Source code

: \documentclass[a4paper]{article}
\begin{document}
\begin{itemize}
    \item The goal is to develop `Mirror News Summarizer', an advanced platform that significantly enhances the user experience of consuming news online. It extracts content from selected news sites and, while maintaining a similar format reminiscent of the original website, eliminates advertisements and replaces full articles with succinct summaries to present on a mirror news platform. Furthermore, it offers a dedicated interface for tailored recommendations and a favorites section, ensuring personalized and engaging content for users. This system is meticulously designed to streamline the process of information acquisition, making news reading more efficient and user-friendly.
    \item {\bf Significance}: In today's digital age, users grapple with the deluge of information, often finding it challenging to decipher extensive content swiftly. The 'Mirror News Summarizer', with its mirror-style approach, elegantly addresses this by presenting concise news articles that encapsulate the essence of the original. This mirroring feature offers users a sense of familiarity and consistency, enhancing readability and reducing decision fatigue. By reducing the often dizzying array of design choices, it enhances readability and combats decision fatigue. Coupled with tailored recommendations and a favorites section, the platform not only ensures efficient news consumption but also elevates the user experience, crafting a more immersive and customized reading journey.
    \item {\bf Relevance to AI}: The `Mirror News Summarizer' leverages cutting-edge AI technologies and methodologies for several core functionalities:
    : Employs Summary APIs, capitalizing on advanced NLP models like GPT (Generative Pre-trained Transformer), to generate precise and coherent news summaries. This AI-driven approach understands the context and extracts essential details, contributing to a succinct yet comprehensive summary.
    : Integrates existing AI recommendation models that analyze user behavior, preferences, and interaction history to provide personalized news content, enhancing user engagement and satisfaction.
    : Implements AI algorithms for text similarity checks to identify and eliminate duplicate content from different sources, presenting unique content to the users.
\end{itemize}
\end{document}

++++

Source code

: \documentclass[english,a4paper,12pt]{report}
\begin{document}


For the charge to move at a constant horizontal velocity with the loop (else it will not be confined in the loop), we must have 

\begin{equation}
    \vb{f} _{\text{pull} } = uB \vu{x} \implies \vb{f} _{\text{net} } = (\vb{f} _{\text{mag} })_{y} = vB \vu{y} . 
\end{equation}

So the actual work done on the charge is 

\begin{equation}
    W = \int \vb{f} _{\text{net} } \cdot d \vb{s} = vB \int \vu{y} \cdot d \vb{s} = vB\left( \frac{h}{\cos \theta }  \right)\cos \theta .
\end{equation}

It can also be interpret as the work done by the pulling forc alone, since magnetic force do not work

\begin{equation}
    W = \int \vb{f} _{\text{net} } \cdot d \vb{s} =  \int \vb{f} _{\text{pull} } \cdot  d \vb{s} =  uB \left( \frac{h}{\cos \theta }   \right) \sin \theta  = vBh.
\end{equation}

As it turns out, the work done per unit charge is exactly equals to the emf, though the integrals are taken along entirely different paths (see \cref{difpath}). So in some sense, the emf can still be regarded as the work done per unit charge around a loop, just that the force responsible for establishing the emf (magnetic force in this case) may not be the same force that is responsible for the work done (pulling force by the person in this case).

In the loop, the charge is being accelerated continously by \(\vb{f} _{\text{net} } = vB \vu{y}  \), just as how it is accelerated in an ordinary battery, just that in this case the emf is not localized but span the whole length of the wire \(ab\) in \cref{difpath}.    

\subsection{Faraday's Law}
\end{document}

++++

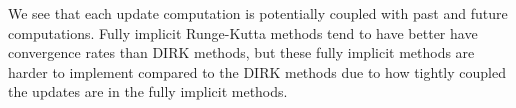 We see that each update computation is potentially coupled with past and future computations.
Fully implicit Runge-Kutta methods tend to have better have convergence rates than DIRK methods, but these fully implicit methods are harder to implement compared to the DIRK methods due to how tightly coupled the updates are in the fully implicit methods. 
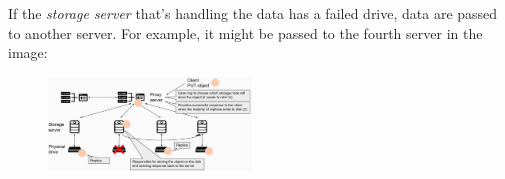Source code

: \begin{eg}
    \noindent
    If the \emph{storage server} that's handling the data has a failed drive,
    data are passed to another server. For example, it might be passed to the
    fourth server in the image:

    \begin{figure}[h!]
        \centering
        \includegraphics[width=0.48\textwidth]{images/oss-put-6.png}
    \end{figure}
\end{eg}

++++

**Requirement:** Scan the lines above for the word "have", then copy each line that has it.

**Solution to the problem:**
For the charge to move at a constant horizontal velocity with the loop (else it will not be confined in the loop), we must have 
Fully implicit Runge-Kutta methods tend to have better have convergence rates than DIRK methods, but these fully implicit methods are harder to implement compared to the DIRK methods due to how tightly coupled the updates are in the fully implicit methods. 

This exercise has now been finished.